WHAT IS BEING ASKED: Find the lines holding the string "display" in the data, then copy all of them.

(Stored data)
....

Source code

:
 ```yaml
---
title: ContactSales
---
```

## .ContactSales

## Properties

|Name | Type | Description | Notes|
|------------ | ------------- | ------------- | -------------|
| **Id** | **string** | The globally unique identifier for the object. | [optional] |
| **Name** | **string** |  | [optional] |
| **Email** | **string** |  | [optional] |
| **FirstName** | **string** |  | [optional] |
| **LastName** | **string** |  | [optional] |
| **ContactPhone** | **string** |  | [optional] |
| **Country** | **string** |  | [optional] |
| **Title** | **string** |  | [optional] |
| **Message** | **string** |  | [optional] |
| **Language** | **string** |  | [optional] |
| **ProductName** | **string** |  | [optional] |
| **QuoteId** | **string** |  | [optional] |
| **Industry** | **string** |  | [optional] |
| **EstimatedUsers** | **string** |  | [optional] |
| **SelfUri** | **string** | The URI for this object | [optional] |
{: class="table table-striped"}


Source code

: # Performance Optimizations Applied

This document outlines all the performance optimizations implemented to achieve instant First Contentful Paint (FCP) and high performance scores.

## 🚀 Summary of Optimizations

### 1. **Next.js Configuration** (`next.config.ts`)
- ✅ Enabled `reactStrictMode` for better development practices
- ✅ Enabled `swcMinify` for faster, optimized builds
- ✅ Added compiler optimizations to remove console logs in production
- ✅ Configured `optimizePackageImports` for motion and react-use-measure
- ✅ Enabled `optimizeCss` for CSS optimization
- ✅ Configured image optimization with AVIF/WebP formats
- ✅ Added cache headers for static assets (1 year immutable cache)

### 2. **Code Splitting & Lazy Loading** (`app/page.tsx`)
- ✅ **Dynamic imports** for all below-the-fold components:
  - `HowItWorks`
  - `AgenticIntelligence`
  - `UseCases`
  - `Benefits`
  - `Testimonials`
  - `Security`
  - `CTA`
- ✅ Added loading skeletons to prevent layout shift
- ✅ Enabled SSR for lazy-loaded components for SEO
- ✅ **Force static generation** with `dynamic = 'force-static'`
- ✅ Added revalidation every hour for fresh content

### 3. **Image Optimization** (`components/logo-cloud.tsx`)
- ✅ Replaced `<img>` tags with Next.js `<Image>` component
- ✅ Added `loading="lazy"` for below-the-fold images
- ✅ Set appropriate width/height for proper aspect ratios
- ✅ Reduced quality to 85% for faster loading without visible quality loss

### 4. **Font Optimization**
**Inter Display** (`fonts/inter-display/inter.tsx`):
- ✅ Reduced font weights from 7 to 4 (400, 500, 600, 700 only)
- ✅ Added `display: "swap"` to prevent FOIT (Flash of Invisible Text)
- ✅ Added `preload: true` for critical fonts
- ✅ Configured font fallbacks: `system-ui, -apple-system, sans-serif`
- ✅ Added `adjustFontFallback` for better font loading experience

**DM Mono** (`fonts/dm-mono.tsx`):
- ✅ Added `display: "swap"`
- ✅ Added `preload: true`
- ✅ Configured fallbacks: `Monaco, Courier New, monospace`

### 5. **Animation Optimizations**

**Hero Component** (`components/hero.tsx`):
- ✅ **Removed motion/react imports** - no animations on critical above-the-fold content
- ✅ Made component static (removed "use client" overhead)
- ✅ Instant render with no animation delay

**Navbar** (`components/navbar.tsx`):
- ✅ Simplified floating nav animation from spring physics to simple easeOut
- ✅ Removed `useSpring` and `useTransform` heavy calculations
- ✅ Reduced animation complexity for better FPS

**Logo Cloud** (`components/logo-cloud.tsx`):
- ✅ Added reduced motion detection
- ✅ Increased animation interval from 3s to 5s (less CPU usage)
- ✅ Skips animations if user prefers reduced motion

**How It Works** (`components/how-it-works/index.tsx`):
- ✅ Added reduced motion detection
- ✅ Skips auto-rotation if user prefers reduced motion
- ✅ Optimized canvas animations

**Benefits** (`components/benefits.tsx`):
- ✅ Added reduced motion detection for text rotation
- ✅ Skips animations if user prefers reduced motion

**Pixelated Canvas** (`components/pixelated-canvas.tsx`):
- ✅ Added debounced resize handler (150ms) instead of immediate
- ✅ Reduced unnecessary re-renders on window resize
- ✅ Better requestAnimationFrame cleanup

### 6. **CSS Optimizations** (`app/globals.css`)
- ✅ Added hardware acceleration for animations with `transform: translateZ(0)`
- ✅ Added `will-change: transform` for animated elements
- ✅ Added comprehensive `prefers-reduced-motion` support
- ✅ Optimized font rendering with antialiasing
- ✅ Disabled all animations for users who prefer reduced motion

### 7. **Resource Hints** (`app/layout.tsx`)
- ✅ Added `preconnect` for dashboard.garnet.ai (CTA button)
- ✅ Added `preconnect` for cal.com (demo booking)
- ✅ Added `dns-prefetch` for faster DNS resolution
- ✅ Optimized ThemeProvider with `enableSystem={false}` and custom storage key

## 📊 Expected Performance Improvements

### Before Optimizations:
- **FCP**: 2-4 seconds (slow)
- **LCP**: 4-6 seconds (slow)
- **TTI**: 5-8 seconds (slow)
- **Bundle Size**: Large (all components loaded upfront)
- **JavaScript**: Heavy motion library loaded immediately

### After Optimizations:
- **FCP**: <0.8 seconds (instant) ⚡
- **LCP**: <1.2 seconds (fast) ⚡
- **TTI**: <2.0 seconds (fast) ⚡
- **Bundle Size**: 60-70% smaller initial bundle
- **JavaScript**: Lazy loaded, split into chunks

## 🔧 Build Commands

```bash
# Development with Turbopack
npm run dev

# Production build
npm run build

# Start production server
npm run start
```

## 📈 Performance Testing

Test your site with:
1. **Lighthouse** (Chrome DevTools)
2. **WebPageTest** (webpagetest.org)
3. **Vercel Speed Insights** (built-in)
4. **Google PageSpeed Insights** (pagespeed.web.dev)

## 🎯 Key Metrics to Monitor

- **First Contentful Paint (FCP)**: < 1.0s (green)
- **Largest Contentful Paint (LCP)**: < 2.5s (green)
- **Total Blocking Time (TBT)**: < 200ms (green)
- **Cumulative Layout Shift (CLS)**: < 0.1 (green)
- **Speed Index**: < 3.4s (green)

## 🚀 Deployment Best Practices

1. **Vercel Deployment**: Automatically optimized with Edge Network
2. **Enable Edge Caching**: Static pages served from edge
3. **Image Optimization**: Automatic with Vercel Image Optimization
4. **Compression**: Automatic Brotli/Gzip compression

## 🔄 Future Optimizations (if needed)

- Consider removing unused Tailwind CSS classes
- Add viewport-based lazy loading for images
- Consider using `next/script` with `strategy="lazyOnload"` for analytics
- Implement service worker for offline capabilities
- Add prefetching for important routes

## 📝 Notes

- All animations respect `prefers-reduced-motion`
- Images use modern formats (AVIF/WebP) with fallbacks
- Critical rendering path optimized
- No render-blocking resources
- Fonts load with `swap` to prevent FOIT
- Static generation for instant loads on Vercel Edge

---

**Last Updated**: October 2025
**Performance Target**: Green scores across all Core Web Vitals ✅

....

SOLUTION TO THIS PROBLEM:
**Inter Display** (`fonts/inter-display/inter.tsx`):
- ✅ Added `display: "swap"` to prevent FOIT (Flash of Invisible Text)
- ✅ Added `display: "swap"`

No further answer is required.